#### [INSTRUCTIONS FOR THE TASK]
When you reach the listing, restate it word for word, leaving nothing out.

#### [DATA TO EXAMINE]
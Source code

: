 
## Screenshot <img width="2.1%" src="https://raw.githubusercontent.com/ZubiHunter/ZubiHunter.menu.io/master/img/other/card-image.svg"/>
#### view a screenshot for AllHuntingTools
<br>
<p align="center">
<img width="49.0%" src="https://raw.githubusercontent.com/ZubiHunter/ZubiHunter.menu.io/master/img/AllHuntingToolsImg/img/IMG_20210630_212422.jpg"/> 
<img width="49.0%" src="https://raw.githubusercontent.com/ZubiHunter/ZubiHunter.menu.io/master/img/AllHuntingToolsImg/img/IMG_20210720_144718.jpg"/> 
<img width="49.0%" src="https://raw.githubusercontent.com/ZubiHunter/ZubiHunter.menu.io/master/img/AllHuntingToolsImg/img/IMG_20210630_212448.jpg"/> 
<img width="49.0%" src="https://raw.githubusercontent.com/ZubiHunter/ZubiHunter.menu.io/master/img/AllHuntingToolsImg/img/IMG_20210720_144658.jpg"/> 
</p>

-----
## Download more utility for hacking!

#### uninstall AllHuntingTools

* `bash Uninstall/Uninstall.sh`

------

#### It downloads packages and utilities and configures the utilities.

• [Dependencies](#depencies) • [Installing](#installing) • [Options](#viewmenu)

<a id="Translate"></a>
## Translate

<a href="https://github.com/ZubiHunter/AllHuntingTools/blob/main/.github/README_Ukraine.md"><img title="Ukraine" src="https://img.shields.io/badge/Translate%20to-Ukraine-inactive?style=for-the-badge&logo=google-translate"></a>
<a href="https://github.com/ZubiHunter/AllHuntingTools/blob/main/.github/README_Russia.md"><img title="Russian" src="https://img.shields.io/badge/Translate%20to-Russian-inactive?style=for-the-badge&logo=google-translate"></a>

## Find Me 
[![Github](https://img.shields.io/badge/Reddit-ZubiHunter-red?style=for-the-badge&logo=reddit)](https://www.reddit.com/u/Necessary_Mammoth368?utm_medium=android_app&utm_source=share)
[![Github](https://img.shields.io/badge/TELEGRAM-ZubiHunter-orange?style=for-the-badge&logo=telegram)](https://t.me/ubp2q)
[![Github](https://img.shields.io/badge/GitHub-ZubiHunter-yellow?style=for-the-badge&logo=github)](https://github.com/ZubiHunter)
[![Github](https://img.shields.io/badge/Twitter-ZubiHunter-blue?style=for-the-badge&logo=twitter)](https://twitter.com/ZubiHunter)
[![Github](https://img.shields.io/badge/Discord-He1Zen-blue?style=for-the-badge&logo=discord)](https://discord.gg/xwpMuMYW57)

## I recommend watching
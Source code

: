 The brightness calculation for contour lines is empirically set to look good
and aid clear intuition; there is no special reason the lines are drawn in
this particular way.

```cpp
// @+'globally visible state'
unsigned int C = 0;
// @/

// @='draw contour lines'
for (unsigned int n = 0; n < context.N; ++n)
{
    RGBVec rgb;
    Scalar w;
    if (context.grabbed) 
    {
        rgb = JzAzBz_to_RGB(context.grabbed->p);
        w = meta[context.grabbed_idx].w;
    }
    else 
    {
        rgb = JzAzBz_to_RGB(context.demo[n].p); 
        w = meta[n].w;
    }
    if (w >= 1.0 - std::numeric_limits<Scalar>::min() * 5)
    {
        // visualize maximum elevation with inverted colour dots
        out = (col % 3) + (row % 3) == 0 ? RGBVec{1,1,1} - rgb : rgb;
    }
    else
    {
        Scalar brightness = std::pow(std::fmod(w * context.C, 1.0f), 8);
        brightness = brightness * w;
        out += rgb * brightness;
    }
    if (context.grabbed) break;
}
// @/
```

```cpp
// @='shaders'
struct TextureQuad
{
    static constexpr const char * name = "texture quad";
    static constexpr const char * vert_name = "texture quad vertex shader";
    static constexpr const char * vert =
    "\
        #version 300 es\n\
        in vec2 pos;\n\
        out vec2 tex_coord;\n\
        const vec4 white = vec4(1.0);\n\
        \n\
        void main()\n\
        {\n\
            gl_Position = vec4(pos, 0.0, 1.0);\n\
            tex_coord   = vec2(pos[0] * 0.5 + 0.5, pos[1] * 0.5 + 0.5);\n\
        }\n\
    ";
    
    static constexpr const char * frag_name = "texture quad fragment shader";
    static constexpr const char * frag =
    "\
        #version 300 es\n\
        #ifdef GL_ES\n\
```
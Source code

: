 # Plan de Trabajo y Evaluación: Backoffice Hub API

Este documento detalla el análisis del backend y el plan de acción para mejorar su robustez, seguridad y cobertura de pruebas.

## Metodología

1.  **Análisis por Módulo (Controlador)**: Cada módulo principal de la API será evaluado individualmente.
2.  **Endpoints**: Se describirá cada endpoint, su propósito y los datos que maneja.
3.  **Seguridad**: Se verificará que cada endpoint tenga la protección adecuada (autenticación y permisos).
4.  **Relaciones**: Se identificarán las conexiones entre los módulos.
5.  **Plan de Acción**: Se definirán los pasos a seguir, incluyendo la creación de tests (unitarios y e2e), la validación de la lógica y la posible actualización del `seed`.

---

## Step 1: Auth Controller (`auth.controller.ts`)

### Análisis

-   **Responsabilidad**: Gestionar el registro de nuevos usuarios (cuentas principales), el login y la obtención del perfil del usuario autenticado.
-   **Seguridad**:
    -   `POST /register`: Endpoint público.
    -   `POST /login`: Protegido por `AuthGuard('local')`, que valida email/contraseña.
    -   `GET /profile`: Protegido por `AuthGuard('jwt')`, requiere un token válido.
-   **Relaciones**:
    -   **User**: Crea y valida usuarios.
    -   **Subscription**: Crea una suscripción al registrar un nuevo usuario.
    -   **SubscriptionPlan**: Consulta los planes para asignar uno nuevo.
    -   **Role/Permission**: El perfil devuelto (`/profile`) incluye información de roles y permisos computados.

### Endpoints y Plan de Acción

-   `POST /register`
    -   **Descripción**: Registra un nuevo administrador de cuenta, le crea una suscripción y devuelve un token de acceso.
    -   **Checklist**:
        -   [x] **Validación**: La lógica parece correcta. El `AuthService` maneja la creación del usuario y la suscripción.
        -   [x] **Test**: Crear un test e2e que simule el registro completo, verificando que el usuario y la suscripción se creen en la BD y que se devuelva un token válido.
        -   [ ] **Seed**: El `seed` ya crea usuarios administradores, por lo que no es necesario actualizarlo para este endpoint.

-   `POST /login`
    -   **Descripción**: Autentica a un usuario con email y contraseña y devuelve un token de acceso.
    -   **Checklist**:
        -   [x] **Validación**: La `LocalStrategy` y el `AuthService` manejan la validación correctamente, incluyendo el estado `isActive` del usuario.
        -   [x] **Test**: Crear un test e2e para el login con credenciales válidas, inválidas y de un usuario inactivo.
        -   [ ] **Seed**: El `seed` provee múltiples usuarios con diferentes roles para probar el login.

#### [SOLUTION BELOW]
Source code

: 
## Screenshot <img width="2.1%" src="https://raw.githubusercontent.com/ZubiHunter/ZubiHunter.menu.io/master/img/other/card-image.svg"/>
#### view a screenshot for AllHuntingTools
<br>
<p align="center">
<img width="49.0%" src="https://raw.githubusercontent.com/ZubiHunter/ZubiHunter.menu.io/master/img/AllHuntingToolsImg/img/IMG_20210630_212422.jpg"/> 
<img width="49.0%" src="https://raw.githubusercontent.com/ZubiHunter/ZubiHunter.menu.io/master/img/AllHuntingToolsImg/img/IMG_20210720_144718.jpg"/> 
<img width="49.0%" src="https://raw.githubusercontent.com/ZubiHunter/ZubiHunter.menu.io/master/img/AllHuntingToolsImg/img/IMG_20210630_212448.jpg"/> 
<img width="49.0%" src="https://raw.githubusercontent.com/ZubiHunter/ZubiHunter.menu.io/master/img/AllHuntingToolsImg/img/IMG_20210720_144658.jpg"/> 
</p>

-----
## Download more utility for hacking!

#### uninstall AllHuntingTools

* `bash Uninstall/Uninstall.sh`

------

#### It downloads packages and utilities and configures the utilities.

• [Dependencies](#depencies) • [Installing](#installing) • [Options](#viewmenu)

<a id="Translate"></a>
## Translate

<a href="https://github.com/ZubiHunter/AllHuntingTools/blob/main/.github/README_Ukraine.md"><img title="Ukraine" src="https://img.shields.io/badge/Translate%20to-Ukraine-inactive?style=for-the-badge&logo=google-translate"></a>
<a href="https://github.com/ZubiHunter/AllHuntingTools/blob/main/.github/README_Russia.md"><img title="Russian" src="https://img.shields.io/badge/Translate%20to-Russian-inactive?style=for-the-badge&logo=google-translate"></a>

## Find Me 
[![Github](https://img.shields.io/badge/Reddit-ZubiHunter-red?style=for-the-badge&logo=reddit)](https://www.reddit.com/u/Necessary_Mammoth368?utm_medium=android_app&utm_source=share)
[![Github](https://img.shields.io/badge/TELEGRAM-ZubiHunter-orange?style=for-the-badge&logo=telegram)](https://t.me/ubp2q)
[![Github](https://img.shields.io/badge/GitHub-ZubiHunter-yellow?style=for-the-badge&logo=github)](https://github.com/ZubiHunter)
[![Github](https://img.shields.io/badge/Twitter-ZubiHunter-blue?style=for-the-badge&logo=twitter)](https://twitter.com/ZubiHunter)
[![Github](https://img.shields.io/badge/Discord-He1Zen-blue?style=for-the-badge&logo=discord)](https://discord.gg/xwpMuMYW57)

## I recommend watching
Source code

: The brightness calculation for contour lines is empirically set to look good
and aid clear intuition; there is no special reason the lines are drawn in
this particular way.

```cpp
// @+'globally visible state'
unsigned int C = 0;
// @/

// @='draw contour lines'
for (unsigned int n = 0; n < context.N; ++n)
{
    RGBVec rgb;
    Scalar w;
    if (context.grabbed) 
    {
        rgb = JzAzBz_to_RGB(context.grabbed->p);
        w = meta[context.grabbed_idx].w;
    }
    else 
    {
        rgb = JzAzBz_to_RGB(context.demo[n].p); 
        w = meta[n].w;
    }
    if (w >= 1.0 - std::numeric_limits<Scalar>::min() * 5)
    {
        // visualize maximum elevation with inverted colour dots
        out = (col % 3) + (row % 3) == 0 ? RGBVec{1,1,1} - rgb : rgb;
    }
    else
    {
        Scalar brightness = std::pow(std::fmod(w * context.C, 1.0f), 8);
        brightness = brightness * w;
        out += rgb * brightness;
    }
    if (context.grabbed) break;
}
// @/
```

```cpp
// @='shaders'
struct TextureQuad
{
    static constexpr const char * name = "texture quad";
    static constexpr const char * vert_name = "texture quad vertex shader";
    static constexpr const char * vert =
    "\
        #version 300 es\n\
        in vec2 pos;\n\
        out vec2 tex_coord;\n\
        const vec4 white = vec4(1.0);\n\
        \n\
        void main()\n\
        {\n\
            gl_Position = vec4(pos, 0.0, 1.0);\n\
            tex_coord   = vec2(pos[0] * 0.5 + 0.5, pos[1] * 0.5 + 0.5);\n\
        }\n\
    ";
    
    static constexpr const char * frag_name = "texture quad fragment shader";
    static constexpr const char * frag =
    "\
        #version 300 es\n\
        #ifdef GL_ES\n\
```
Source code

: # Plan de Trabajo y Evaluación: Backoffice Hub API

Este documento detalla el análisis del backend y el plan de acción para mejorar su robustez, seguridad y cobertura de pruebas.

## Metodología

1.  **Análisis por Módulo (Controlador)**: Cada módulo principal de la API será evaluado individualmente.
2.  **Endpoints**: Se describirá cada endpoint, su propósito y los datos que maneja.
3.  **Seguridad**: Se verificará que cada endpoint tenga la protección adecuada (autenticación y permisos).
4.  **Relaciones**: Se identificarán las conexiones entre los módulos.
5.  **Plan de Acción**: Se definirán los pasos a seguir, incluyendo la creación de tests (unitarios y e2e), la validación de la lógica y la posible actualización del `seed`.

---

## Step 1: Auth Controller (`auth.controller.ts`)

### Análisis

-   **Responsabilidad**: Gestionar el registro de nuevos usuarios (cuentas principales), el login y la obtención del perfil del usuario autenticado.
-   **Seguridad**:
    -   `POST /register`: Endpoint público.
    -   `POST /login`: Protegido por `AuthGuard('local')`, que valida email/contraseña.
    -   `GET /profile`: Protegido por `AuthGuard('jwt')`, requiere un token válido.
-   **Relaciones**:
    -   **User**: Crea y valida usuarios.
    -   **Subscription**: Crea una suscripción al registrar un nuevo usuario.
    -   **SubscriptionPlan**: Consulta los planes para asignar uno nuevo.
    -   **Role/Permission**: El perfil devuelto (`/profile`) incluye información de roles y permisos computados.

### Endpoints y Plan de Acción

-   `POST /register`
    -   **Descripción**: Registra un nuevo administrador de cuenta, le crea una suscripción y devuelve un token de acceso.
    -   **Checklist**:
        -   [x] **Validación**: La lógica parece correcta. El `AuthService` maneja la creación del usuario y la suscripción.
        -   [x] **Test**: Crear un test e2e que simule el registro completo, verificando que el usuario y la suscripción se creen en la BD y que se devuelva un token válido.
        -   [ ] **Seed**: El `seed` ya crea usuarios administradores, por lo que no es necesario actualizarlo para este endpoint.

-   `POST /login`
    -   **Descripción**: Autentica a un usuario con email y contraseña y devuelve un token de acceso.
    -   **Checklist**:
        -   [x] **Validación**: La `LocalStrategy` y el `AuthService` manejan la validación correctamente, incluyendo el estado `isActive` del usuario.
        -   [x] **Test**: Crear un test e2e para el login con credenciales válidas, inválidas y de un usuario inactivo.
        -   [ ] **Seed**: El `seed` provee múltiples usuarios con diferentes roles para probar el login.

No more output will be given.